# Statistics for Data Scientist

Statistics is a form of mathematical analysis that uses models, representations and synopsis for a given set of experimental data or real-life studies. We can also say that it is “the science of the collection, analysis, interpretation, presentation, and organization of data.”

The statistics summarize information because talking about each data point is impossible.

#### Types of Statistics: There are two types of statistics

• Descriptive Statistics – Descriptive Statistics deals with analysis and methods related to collection, organization, summarizing and presentation of data. Applying the techniques of descriptive statistics, the raw data is collected and transformed into a meaningful form.
•  Inferential Statistics - Inferential statistics draws conclusion and makes decision about population using information drawn from a sample.

#### What is Data Series & Dataset?

• Data Series: A row or column of numbers that are plotted in a chart is called a data series.
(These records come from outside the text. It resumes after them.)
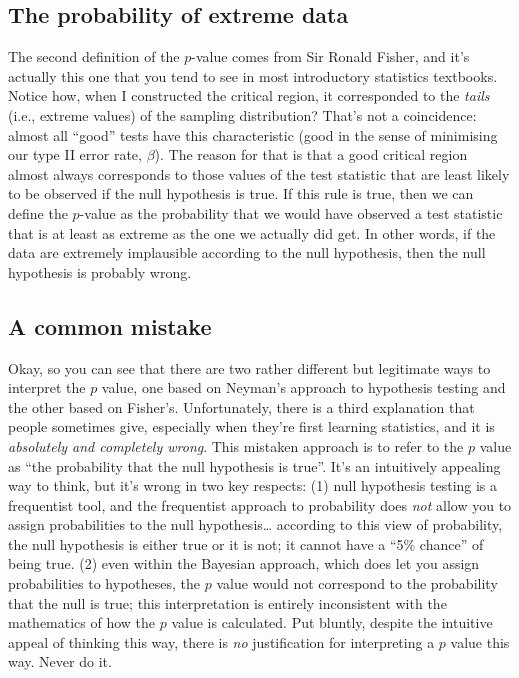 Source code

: \documentclass[
]{book}
\begin{document}
\hypertarget{the-probability-of-extreme-data}{%
\subsection{The probability of extreme data}\label{the-probability-of-extreme-data}}

The second definition of the \(p\)-value comes from Sir Ronald Fisher, and it's actually this one that you tend to see in most introductory statistics textbooks. Notice how, when I constructed the critical region, it corresponded to the \emph{tails} (i.e., extreme values) of the sampling distribution? That's not a coincidence: almost all ``good'' tests have this characteristic (good in the sense of minimising our type II error rate, \(\beta\)). The reason for that is that a good critical region almost always corresponds to those values of the test statistic that are least likely to be observed if the null hypothesis is true. If this rule is true, then we can define the \(p\)-value as the probability that we would have observed a test statistic that is at least as extreme as the one we actually did get. In other words, if the data are extremely implausible according to the null hypothesis, then the null hypothesis is probably wrong.

\hypertarget{a-common-mistake}{%
\subsection{A common mistake}\label{a-common-mistake}}

Okay, so you can see that there are two rather different but legitimate ways to interpret the \(p\) value, one based on Neyman's approach to hypothesis testing and the other based on Fisher's. Unfortunately, there is a third explanation that people sometimes give, especially when they're first learning statistics, and it is \emph{absolutely and completely wrong}. This mistaken approach is to refer to the \(p\) value as ``the probability that the null hypothesis is true''. It's an intuitively appealing way to think, but it's wrong in two key respects: (1) null hypothesis testing is a frequentist tool, and the frequentist approach to probability does \emph{not} allow you to assign probabilities to the null hypothesis\ldots{} according to this view of probability, the null hypothesis is either true or it is not; it cannot have a ``5\% chance'' of being true. (2) even within the Bayesian approach, which does let you assign probabilities to hypotheses, the \(p\) value would not correspond to the probability that the null is true; this interpretation is entirely inconsistent with the mathematics of how the \(p\) value is calculated. Put bluntly, despite the intuitive appeal of thinking this way, there is \emph{no} justification for interpreting a \(p\) value this way. Never do it.
\end{document}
Data Series 1: 19,4,33,2,51,32,2,41,18,2,4,1
• Dataset: It is a collection of all related sets of information that is composed of separate elements but can be manipulated as a unit by a computer.

Let’s consider a dataset of air quality to summaries all the measures:

There is variety of descriptive statistics:

• Measures of central tendency – mean, median, mode
• Measures of dispersion – range, variance, standard deviation
• Measures of shape – skewness, kurtosis

In general, statistics summarizes information about data in a meaningful and relevant way.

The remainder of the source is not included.